Top of Dataset records

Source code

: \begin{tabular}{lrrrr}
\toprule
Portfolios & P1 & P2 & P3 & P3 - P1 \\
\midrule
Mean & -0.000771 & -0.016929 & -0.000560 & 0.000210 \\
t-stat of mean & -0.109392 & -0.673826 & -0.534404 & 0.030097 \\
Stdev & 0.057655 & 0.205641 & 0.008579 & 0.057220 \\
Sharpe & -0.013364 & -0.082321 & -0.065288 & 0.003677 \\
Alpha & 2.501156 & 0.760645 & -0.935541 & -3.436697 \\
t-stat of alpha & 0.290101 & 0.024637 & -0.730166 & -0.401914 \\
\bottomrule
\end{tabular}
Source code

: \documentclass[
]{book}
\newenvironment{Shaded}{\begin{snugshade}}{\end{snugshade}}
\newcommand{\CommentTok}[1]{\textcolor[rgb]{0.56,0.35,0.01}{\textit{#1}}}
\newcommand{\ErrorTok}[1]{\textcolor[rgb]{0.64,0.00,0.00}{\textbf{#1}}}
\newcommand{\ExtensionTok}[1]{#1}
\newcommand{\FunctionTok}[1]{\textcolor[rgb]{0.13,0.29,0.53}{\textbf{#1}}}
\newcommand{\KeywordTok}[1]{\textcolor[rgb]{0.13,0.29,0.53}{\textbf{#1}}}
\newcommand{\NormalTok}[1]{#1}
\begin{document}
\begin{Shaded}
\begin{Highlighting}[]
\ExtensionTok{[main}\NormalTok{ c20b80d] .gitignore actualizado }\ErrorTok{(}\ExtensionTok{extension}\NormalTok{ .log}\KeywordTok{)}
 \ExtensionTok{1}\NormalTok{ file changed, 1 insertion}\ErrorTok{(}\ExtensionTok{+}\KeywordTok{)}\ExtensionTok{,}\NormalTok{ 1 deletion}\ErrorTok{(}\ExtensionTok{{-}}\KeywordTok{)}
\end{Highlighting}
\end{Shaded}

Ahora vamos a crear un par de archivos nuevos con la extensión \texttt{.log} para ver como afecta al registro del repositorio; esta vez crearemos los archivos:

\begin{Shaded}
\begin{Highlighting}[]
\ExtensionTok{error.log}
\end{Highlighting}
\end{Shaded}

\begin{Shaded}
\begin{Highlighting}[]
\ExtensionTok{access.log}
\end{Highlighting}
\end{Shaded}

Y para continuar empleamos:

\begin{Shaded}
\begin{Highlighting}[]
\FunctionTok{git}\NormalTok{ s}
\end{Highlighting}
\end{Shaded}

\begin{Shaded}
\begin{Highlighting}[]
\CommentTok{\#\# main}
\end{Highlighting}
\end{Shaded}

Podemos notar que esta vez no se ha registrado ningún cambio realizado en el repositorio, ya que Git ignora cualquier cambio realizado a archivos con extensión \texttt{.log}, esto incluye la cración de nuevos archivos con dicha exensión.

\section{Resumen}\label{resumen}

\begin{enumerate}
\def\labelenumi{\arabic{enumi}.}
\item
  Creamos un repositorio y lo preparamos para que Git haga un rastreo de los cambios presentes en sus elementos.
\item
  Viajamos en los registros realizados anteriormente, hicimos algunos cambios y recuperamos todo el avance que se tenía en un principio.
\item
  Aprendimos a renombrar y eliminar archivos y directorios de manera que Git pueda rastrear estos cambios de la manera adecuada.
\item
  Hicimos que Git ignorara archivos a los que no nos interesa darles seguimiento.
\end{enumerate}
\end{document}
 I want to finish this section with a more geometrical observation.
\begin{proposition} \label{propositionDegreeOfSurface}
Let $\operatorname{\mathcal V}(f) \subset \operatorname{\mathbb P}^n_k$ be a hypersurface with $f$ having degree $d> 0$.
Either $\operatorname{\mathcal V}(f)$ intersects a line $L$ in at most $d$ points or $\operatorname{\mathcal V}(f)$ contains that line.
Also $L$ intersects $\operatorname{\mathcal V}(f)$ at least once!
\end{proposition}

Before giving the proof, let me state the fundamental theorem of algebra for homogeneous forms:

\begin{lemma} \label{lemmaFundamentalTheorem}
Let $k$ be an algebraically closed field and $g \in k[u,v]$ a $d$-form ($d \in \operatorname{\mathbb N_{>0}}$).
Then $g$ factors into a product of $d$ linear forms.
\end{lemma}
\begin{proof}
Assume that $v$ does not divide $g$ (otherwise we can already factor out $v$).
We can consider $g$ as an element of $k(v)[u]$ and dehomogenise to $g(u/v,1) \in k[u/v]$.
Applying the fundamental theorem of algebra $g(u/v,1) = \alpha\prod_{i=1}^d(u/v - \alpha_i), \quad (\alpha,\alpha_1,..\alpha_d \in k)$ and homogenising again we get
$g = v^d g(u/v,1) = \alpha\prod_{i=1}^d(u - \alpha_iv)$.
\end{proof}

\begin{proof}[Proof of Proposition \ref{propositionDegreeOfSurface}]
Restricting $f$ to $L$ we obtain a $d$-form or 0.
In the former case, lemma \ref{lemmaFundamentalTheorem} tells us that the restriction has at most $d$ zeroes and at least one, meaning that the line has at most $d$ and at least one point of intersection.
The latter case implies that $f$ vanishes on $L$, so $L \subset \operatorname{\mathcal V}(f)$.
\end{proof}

Bottom of Dataset records

◆ What to produce ◆
Exactly as written, restate every line of the listing above.

◆ Answer box ◆
Source code

: \begin{tabular}{lrrrr}
\toprule
Portfolios & P1 & P2 & P3 & P3 - P1 \\
\midrule
Mean & -0.000771 & -0.016929 & -0.000560 & 0.000210 \\
t-stat of mean & -0.109392 & -0.673826 & -0.534404 & 0.030097 \\
Stdev & 0.057655 & 0.205641 & 0.008579 & 0.057220 \\
Sharpe & -0.013364 & -0.082321 & -0.065288 & 0.003677 \\
Alpha & 2.501156 & 0.760645 & -0.935541 & -3.436697 \\
t-stat of alpha & 0.290101 & 0.024637 & -0.730166 & -0.401914 \\
\bottomrule
\end{tabular}
Source code

: \documentclass[
]{book}
\newenvironment{Shaded}{\begin{snugshade}}{\end{snugshade}}
\newcommand{\CommentTok}[1]{\textcolor[rgb]{0.56,0.35,0.01}{\textit{#1}}}
\newcommand{\ErrorTok}[1]{\textcolor[rgb]{0.64,0.00,0.00}{\textbf{#1}}}
\newcommand{\ExtensionTok}[1]{#1}
\newcommand{\FunctionTok}[1]{\textcolor[rgb]{0.13,0.29,0.53}{\textbf{#1}}}
\newcommand{\KeywordTok}[1]{\textcolor[rgb]{0.13,0.29,0.53}{\textbf{#1}}}
\newcommand{\NormalTok}[1]{#1}
\begin{document}
\begin{Shaded}
\begin{Highlighting}[]
\ExtensionTok{[main}\NormalTok{ c20b80d] .gitignore actualizado }\ErrorTok{(}\ExtensionTok{extension}\NormalTok{ .log}\KeywordTok{)}
 \ExtensionTok{1}\NormalTok{ file changed, 1 insertion}\ErrorTok{(}\ExtensionTok{+}\KeywordTok{)}\ExtensionTok{,}\NormalTok{ 1 deletion}\ErrorTok{(}\ExtensionTok{{-}}\KeywordTok{)}
\end{Highlighting}
\end{Shaded}

Ahora vamos a crear un par de archivos nuevos con la extensión \texttt{.log} para ver como afecta al registro del repositorio; esta vez crearemos los archivos:

\begin{Shaded}
\begin{Highlighting}[]
\ExtensionTok{error.log}
\end{Highlighting}
\end{Shaded}

\begin{Shaded}
\begin{Highlighting}[]
\ExtensionTok{access.log}
\end{Highlighting}
\end{Shaded}

Y para continuar empleamos:

\begin{Shaded}
\begin{Highlighting}[]
\FunctionTok{git}\NormalTok{ s}
\end{Highlighting}
\end{Shaded}

\begin{Shaded}
\begin{Highlighting}[]
\CommentTok{\#\# main}
\end{Highlighting}
\end{Shaded}

Podemos notar que esta vez no se ha registrado ningún cambio realizado en el repositorio, ya que Git ignora cualquier cambio realizado a archivos con extensión \texttt{.log}, esto incluye la cración de nuevos archivos con dicha exensión.

\section{Resumen}\label{resumen}

\begin{enumerate}
\def\labelenumi{\arabic{enumi}.}
\item
  Creamos un repositorio y lo preparamos para que Git haga un rastreo de los cambios presentes en sus elementos.
\item
  Viajamos en los registros realizados anteriormente, hicimos algunos cambios y recuperamos todo el avance que se tenía en un principio.
\item
  Aprendimos a renombrar y eliminar archivos y directorios de manera que Git pueda rastrear estos cambios de la manera adecuada.
\item
  Hicimos que Git ignorara archivos a los que no nos interesa darles seguimiento.
\end{enumerate}
\end{document}
 I want to finish this section with a more geometrical observation.
\begin{proposition} \label{propositionDegreeOfSurface}
Let $\operatorname{\mathcal V}(f) \subset \operatorname{\mathbb P}^n_k$ be a hypersurface with $f$ having degree $d> 0$.
Either $\operatorname{\mathcal V}(f)$ intersects a line $L$ in at most $d$ points or $\operatorname{\mathcal V}(f)$ contains that line.
Also $L$ intersects $\operatorname{\mathcal V}(f)$ at least once!
\end{proposition}

Before giving the proof, let me state the fundamental theorem of algebra for homogeneous forms:

\begin{lemma} \label{lemmaFundamentalTheorem}
Let $k$ be an algebraically closed field and $g \in k[u,v]$ a $d$-form ($d \in \operatorname{\mathbb N_{>0}}$).
Then $g$ factors into a product of $d$ linear forms.
\end{lemma}
\begin{proof}
Assume that $v$ does not divide $g$ (otherwise we can already factor out $v$).
We can consider $g$ as an element of $k(v)[u]$ and dehomogenise to $g(u/v,1) \in k[u/v]$.
Applying the fundamental theorem of algebra $g(u/v,1) = \alpha\prod_{i=1}^d(u/v - \alpha_i), \quad (\alpha,\alpha_1,..\alpha_d \in k)$ and homogenising again we get
$g = v^d g(u/v,1) = \alpha\prod_{i=1}^d(u - \alpha_iv)$.
\end{proof}

\begin{proof}[Proof of Proposition \ref{propositionDegreeOfSurface}]
Restricting $f$ to $L$ we obtain a $d$-form or 0.
In the former case, lemma \ref{lemmaFundamentalTheorem} tells us that the restriction has at most $d$ zeroes and at least one, meaning that the line has at most $d$ and at least one point of intersection.
The latter case implies that $f$ vanishes on $L$, so $L \subset \operatorname{\mathcal V}(f)$.
\end{proof}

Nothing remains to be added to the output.